* [YOUR GOAL]:
Search each line below for "Configuration", then return the lines where it appears.

* [RAW DATA]:
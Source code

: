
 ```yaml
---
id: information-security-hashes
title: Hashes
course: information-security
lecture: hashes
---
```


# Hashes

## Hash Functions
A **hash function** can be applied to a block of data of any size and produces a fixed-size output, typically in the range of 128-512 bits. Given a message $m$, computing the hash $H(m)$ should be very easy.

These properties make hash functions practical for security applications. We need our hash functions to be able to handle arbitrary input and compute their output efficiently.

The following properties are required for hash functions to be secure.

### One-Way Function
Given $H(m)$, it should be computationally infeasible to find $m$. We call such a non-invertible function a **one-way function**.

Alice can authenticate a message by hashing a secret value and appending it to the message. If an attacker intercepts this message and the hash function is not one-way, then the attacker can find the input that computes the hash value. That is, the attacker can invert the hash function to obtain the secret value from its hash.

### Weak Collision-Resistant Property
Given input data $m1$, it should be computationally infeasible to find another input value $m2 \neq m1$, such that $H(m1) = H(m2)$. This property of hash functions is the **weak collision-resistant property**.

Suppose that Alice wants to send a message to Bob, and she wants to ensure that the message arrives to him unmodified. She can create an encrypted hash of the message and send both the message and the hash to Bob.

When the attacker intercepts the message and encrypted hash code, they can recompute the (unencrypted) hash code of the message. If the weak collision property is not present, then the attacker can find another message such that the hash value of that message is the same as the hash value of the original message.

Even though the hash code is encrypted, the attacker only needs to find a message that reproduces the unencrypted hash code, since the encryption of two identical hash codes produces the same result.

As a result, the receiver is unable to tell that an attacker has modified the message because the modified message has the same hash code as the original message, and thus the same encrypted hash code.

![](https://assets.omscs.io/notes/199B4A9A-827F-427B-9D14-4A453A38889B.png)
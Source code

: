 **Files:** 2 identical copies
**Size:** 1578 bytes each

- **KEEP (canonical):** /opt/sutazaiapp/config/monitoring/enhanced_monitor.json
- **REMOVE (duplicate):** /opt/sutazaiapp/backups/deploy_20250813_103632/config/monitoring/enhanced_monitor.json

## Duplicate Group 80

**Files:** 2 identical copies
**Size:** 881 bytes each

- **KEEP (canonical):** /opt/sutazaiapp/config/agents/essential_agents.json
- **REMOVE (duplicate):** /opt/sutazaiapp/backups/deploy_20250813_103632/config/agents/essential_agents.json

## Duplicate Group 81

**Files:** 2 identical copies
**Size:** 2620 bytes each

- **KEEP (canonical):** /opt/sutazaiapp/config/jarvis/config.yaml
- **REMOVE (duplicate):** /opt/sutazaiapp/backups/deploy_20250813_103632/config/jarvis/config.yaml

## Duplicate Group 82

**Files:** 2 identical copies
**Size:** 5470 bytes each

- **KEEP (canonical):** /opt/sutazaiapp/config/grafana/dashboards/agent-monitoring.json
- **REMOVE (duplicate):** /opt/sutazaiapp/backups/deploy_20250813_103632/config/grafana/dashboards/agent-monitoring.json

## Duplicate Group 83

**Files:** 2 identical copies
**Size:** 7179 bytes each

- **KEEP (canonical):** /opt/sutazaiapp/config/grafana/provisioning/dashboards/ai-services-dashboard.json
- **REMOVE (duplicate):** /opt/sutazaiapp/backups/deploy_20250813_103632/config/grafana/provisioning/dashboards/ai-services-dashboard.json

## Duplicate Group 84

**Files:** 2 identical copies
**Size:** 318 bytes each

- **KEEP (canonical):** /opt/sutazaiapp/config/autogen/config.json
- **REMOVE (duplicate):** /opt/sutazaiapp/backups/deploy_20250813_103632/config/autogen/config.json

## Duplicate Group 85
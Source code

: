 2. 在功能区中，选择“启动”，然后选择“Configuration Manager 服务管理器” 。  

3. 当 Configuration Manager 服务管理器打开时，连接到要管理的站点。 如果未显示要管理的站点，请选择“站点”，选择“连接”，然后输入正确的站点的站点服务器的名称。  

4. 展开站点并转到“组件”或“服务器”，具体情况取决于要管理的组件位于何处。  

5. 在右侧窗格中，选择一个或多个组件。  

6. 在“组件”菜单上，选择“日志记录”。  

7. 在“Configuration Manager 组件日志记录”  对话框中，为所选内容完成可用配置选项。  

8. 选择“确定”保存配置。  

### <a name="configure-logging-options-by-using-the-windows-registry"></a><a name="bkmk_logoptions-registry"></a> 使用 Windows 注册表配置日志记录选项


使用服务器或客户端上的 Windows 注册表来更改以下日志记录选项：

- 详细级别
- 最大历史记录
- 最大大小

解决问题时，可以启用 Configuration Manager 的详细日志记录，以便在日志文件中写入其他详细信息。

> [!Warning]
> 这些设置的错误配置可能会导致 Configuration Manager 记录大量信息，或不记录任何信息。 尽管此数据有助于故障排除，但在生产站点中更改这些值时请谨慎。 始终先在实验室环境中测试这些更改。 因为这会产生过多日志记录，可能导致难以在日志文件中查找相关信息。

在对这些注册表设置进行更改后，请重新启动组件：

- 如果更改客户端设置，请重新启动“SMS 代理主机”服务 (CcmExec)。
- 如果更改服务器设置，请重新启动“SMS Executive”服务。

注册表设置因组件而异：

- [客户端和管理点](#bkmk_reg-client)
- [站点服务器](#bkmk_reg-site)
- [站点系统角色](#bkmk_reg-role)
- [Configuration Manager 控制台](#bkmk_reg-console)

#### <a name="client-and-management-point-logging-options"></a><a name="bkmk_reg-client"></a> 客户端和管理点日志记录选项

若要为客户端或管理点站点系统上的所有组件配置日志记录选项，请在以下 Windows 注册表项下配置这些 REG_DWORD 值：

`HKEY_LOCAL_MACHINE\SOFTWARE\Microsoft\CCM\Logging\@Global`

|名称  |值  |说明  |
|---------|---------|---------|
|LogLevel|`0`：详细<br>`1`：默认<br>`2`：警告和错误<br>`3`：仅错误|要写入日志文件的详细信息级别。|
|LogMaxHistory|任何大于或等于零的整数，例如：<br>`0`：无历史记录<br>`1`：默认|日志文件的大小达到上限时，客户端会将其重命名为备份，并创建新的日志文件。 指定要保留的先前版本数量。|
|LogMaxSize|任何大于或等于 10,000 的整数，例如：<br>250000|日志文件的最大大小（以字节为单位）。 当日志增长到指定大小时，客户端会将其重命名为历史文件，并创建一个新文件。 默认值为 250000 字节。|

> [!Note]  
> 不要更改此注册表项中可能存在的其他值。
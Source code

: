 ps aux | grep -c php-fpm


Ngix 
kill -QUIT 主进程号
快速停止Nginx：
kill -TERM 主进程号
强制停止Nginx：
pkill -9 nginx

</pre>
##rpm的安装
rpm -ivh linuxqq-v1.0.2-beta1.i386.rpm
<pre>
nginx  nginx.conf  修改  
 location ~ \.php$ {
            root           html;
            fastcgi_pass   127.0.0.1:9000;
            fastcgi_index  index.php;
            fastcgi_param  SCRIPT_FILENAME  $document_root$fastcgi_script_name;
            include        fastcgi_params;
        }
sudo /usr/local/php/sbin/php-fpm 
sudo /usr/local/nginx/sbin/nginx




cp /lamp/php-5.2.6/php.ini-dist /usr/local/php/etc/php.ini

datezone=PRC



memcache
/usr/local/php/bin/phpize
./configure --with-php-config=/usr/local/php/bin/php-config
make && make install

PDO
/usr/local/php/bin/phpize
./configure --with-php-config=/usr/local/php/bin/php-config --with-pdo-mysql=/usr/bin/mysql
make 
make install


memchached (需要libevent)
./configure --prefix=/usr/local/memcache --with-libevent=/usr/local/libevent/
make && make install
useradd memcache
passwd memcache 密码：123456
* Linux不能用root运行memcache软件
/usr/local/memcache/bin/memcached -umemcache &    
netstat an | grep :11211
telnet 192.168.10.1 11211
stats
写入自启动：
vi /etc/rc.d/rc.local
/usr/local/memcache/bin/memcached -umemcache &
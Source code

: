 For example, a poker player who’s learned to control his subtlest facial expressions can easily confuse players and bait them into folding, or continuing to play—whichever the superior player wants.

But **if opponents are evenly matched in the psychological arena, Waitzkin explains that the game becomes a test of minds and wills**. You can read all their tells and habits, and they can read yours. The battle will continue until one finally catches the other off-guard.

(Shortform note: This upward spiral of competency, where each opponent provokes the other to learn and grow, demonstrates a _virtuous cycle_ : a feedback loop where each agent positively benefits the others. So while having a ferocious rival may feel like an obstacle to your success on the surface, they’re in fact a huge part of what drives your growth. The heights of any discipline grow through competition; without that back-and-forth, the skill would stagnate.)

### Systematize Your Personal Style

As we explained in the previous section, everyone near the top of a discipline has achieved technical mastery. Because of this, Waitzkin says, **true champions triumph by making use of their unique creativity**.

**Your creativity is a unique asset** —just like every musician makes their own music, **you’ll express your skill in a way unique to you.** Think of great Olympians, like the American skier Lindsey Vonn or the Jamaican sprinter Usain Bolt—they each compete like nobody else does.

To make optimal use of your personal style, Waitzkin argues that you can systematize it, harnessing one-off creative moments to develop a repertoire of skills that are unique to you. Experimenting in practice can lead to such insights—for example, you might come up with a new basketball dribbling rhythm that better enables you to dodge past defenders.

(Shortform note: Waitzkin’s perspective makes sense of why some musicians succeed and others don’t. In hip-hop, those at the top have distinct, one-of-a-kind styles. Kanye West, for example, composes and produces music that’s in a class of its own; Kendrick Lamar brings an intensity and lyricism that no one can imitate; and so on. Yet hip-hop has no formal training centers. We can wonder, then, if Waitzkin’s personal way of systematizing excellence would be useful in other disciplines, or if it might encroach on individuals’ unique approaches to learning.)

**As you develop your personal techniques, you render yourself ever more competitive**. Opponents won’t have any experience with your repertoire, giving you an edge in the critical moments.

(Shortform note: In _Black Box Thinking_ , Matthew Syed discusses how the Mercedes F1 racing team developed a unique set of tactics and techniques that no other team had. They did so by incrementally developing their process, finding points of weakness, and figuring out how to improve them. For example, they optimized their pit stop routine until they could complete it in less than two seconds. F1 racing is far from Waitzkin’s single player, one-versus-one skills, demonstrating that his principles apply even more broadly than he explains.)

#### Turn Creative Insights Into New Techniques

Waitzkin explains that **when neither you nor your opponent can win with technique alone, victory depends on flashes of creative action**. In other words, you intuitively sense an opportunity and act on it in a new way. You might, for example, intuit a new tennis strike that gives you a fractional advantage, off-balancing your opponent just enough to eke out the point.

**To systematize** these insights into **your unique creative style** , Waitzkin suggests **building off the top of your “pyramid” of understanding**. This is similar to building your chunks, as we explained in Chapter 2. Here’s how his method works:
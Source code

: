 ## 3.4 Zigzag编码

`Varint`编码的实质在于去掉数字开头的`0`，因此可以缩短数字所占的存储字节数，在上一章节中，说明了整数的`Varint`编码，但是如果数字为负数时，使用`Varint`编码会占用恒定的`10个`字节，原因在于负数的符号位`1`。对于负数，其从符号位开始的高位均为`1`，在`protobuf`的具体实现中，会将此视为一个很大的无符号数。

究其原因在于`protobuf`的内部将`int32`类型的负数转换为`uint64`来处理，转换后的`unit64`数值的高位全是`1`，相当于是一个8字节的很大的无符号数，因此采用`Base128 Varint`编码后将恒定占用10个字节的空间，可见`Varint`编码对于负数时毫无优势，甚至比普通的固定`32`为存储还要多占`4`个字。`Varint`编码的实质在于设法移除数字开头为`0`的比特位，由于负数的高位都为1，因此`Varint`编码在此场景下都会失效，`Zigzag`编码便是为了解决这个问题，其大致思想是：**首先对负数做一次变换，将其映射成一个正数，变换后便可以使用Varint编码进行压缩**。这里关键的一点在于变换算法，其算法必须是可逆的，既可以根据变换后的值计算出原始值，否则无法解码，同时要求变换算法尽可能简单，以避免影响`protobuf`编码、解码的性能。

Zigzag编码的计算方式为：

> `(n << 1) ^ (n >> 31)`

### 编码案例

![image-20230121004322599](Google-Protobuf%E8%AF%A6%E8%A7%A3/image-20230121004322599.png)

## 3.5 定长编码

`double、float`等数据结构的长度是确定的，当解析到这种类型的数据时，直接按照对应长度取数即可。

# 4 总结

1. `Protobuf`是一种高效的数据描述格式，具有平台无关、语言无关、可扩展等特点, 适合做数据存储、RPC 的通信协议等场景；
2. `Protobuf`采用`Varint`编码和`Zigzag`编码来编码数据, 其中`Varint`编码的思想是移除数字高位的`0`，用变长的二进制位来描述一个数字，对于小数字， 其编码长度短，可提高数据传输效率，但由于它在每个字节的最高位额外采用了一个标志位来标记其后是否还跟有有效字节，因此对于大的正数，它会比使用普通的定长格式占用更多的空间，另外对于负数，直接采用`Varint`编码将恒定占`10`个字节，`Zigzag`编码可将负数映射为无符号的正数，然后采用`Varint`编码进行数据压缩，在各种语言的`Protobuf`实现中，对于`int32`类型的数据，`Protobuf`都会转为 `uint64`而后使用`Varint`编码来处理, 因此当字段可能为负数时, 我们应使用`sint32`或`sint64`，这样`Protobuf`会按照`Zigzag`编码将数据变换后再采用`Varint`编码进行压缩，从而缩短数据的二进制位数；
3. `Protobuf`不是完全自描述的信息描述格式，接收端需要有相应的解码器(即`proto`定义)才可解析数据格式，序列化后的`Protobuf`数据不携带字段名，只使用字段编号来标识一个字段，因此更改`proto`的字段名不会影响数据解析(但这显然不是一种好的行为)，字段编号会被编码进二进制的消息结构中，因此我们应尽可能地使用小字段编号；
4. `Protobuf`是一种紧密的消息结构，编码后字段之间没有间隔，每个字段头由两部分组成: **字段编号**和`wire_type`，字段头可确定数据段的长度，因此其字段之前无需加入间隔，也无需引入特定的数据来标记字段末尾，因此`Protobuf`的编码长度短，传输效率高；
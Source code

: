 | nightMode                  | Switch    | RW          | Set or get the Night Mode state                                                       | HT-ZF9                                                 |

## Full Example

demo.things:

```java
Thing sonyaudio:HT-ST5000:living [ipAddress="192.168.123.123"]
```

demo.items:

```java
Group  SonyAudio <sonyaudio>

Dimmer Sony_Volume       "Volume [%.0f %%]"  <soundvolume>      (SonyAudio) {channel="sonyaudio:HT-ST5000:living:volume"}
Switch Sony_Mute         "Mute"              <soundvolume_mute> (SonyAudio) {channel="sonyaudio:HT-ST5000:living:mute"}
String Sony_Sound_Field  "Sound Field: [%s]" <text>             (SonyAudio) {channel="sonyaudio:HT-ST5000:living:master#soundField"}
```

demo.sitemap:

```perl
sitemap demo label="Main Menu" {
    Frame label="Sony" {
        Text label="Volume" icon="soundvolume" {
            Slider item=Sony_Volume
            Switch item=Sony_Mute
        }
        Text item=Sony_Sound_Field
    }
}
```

* [TASK RESPONSE]:
: 2. 在功能区中，选择“启动”，然后选择“Configuration Manager 服务管理器” 。  
3. 当 Configuration Manager 服务管理器打开时，连接到要管理的站点。 如果未显示要管理的站点，请选择“站点”，选择“连接”，然后输入正确的站点的站点服务器的名称。  
7. 在“Configuration Manager 组件日志记录”  对话框中，为所选内容完成可用配置选项。  
解决问题时，可以启用 Configuration Manager 的详细日志记录，以便在日志文件中写入其他详细信息。
> 这些设置的错误配置可能会导致 Configuration Manager 记录大量信息，或不记录任何信息。 尽管此数据有助于故障排除，但在生产站点中更改这些值时请谨慎。 始终先在实验室环境中测试这些更改。 因为这会产生过多日志记录，可能导致难以在日志文件中查找相关信息。
- [Configuration Manager 控制台](#bkmk_reg-console)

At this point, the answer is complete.